Document images with source code
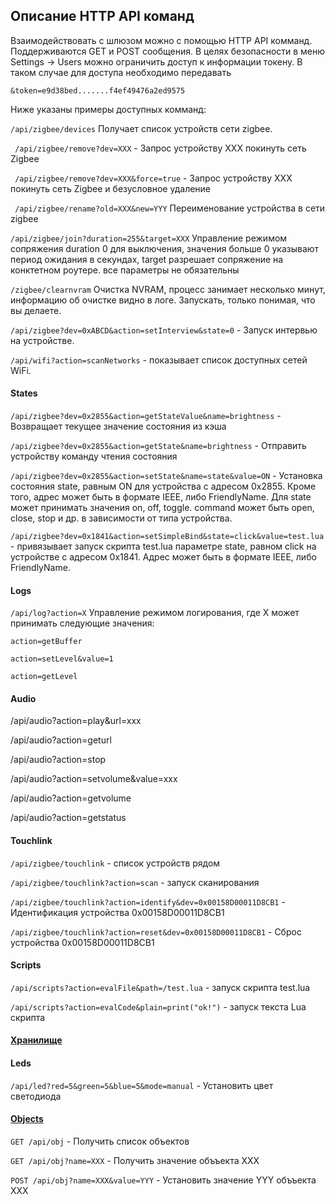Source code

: ## Описание HTTP API команд

Взаимодействовать с шлюзом можно с помощью HTTP API комманд. Поддерживаются GET и POST сообщения.  В целях безопасности в меню Settings -> Users можно ограничить доступ к информации  токену. В таком случае для доступа необходимо передавать 
```
&token=e9d38bed.......f4ef49476a2ed9575 
```
Ниже указаны примеры доступных комманд:

``` /api/zigbee/devices ```
Получает список устройств сети zigbee.

``` /api/zigbee/remove?dev=XXX``` - Запрос устройству XXX покинуть сеть Zigbee

``` /api/zigbee/remove?dev=XXX&force=true``` - Запрос устройству XXX покинуть сеть Zigbee и безусловное удаление

``` /api/zigbee/rename?old=XXX&new=YYY```  Переименование  устройства в сети zigbee

```/api/zigbee/join?duration=255&target=XXX```   Управление режимом сопряжения duration 0 для выключения, значения больше 0 указывают период ожидания в секундах,  target разрешает сопряжение на конктетном роутере.  все параметры не обязательны

```/zigbee/clearnvram``` Очистка NVRAM, процесс занимает несколько минут, информацию об очистке видно в логе.  Запускать, только понимая, что вы делаете.


``` /api/zigbee?dev=0xABCD&action=setInterview&state=0 ``` - Запуск интервью на устройстве.


``` /api/wifi?action=scanNetworks ``` - показывает список доступных  сетей WiFi.

#### States

```/api/zigbee?dev=0x2855&action=getStateValue&name=brightness``` - Возвращает текущее значение состояния из кэша

```/api/zigbee?dev=0x2855&action=getState&name=brightness``` - Отправить устройству команду чтения состояния

```/api/zigbee?dev=0x2855&action=setState&name=state&value=ON``` - Установка состояния state, равным ON для устройства с адресом 0x2855.  Кроме того, адрес  может быть в формате IEEE, либо FriendlyName. Для state может принимать значения on, off, toggle. command может быть open, close, stop и др. в зависимости от типа устройства.

```/api/zigbee?dev=0x1841&action=setSimpleBind&state=click&value=test.lua``` - привязывает запуск скрипта test.lua параметре state, равном click на устройстве с адресом 0x1841. Адрес может быть в формате IEEE, либо FriendlyName.

#### Logs

```/api/log?action=X``` Управление режимом логирования, где X  может принимать следующие значения:

```
action=getBuffer

action=setLevel&value=1  

action=getLevel

```

#### Audio

/api/audio?action=play&url=xxx

/api/audio?action=geturl

/api/audio?action=stop

/api/audio?action=setvolume&value=xxx

/api/audio?action=getvolume

/api/audio?action=getstatus


#### Touchlink
```/api/zigbee/touchlink``` - список устройств рядом

```/api/zigbee/touchlink?action=scan``` - запуск сканирования

```/api/zigbee/touchlink?action=identify&dev=0x00158D00011D8CB1``` - Идентификация устройства 0x00158D00011D8CB1

```/api/zigbee/touchlink?action=reset&dev=0x00158D00011D8CB1``` - Сброс устройства 0x00158D00011D8CB1

#### Scripts
```/api/scripts?action=evalFile&path=/test.lua``` - запуск скрипта test.lua

```/api/scripts?action=evalCode&plain=print("ok!")``` - запуск текста Lua скрипта

#### [Хранилище](https://github.com/slsys/Gateway/blob/master/storage_rus.md#http-api)

#### Leds
```/api/led?red=5&green=5&blue=5&mode=manual``` - Установить цвет светодиода

#### [Objects](/object_rus.md) 
```GET /api/obj``` - Получить список объектов

```GET /api/obj?name=XXX``` - Получить значение объъекта XXX

```POST /api/obj?name=XXX&value=YYY``` - Установить значение YYY объъекта XXX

What the task asks: Without including any picture, set down every line above exactly as it stands.

Solution to the problem:
Source code

: ## Описание HTTP API команд

Взаимодействовать с шлюзом можно с помощью HTTP API комманд. Поддерживаются GET и POST сообщения.  В целях безопасности в меню Settings -> Users можно ограничить доступ к информации  токену. В таком случае для доступа необходимо передавать 
```
&token=e9d38bed.......f4ef49476a2ed9575 
```
Ниже указаны примеры доступных комманд:

``` /api/zigbee/devices ```
Получает список устройств сети zigbee.

``` /api/zigbee/remove?dev=XXX``` - Запрос устройству XXX покинуть сеть Zigbee

``` /api/zigbee/remove?dev=XXX&force=true``` - Запрос устройству XXX покинуть сеть Zigbee и безусловное удаление

``` /api/zigbee/rename?old=XXX&new=YYY```  Переименование  устройства в сети zigbee

```/api/zigbee/join?duration=255&target=XXX```   Управление режимом сопряжения duration 0 для выключения, значения больше 0 указывают период ожидания в секундах,  target разрешает сопряжение на конктетном роутере.  все параметры не обязательны

```/zigbee/clearnvram``` Очистка NVRAM, процесс занимает несколько минут, информацию об очистке видно в логе.  Запускать, только понимая, что вы делаете.


``` /api/zigbee?dev=0xABCD&action=setInterview&state=0 ``` - Запуск интервью на устройстве.


``` /api/wifi?action=scanNetworks ``` - показывает список доступных  сетей WiFi.

#### States

```/api/zigbee?dev=0x2855&action=getStateValue&name=brightness``` - Возвращает текущее значение состояния из кэша

```/api/zigbee?dev=0x2855&action=getState&name=brightness``` - Отправить устройству команду чтения состояния

```/api/zigbee?dev=0x2855&action=setState&name=state&value=ON``` - Установка состояния state, равным ON для устройства с адресом 0x2855.  Кроме того, адрес  может быть в формате IEEE, либо FriendlyName. Для state может принимать значения on, off, toggle. command может быть open, close, stop и др. в зависимости от типа устройства.

```/api/zigbee?dev=0x1841&action=setSimpleBind&state=click&value=test.lua``` - привязывает запуск скрипта test.lua параметре state, равном click на устройстве с адресом 0x1841. Адрес может быть в формате IEEE, либо FriendlyName.

#### Logs

```/api/log?action=X``` Управление режимом логирования, где X  может принимать следующие значения:

```
action=getBuffer

action=setLevel&value=1  

action=getLevel

```

#### Audio

/api/audio?action=play&url=xxx

/api/audio?action=geturl

/api/audio?action=stop

/api/audio?action=setvolume&value=xxx

/api/audio?action=getvolume

/api/audio?action=getstatus


#### Touchlink
```/api/zigbee/touchlink``` - список устройств рядом

```/api/zigbee/touchlink?action=scan``` - запуск сканирования

```/api/zigbee/touchlink?action=identify&dev=0x00158D00011D8CB1``` - Идентификация устройства 0x00158D00011D8CB1

```/api/zigbee/touchlink?action=reset&dev=0x00158D00011D8CB1``` - Сброс устройства 0x00158D00011D8CB1

#### Scripts
```/api/scripts?action=evalFile&path=/test.lua``` - запуск скрипта test.lua

```/api/scripts?action=evalCode&plain=print("ok!")``` - запуск текста Lua скрипта

#### [Хранилище](https://github.com/slsys/Gateway/blob/master/storage_rus.md#http-api)

#### Leds
```/api/led?red=5&green=5&blue=5&mode=manual``` - Установить цвет светодиода

#### [Objects](/object_rus.md) 
```GET /api/obj``` - Получить список объектов

```GET /api/obj?name=XXX``` - Получить значение объъекта XXX

```POST /api/obj?name=XXX&value=YYY``` - Установить значение YYY объъекта XXX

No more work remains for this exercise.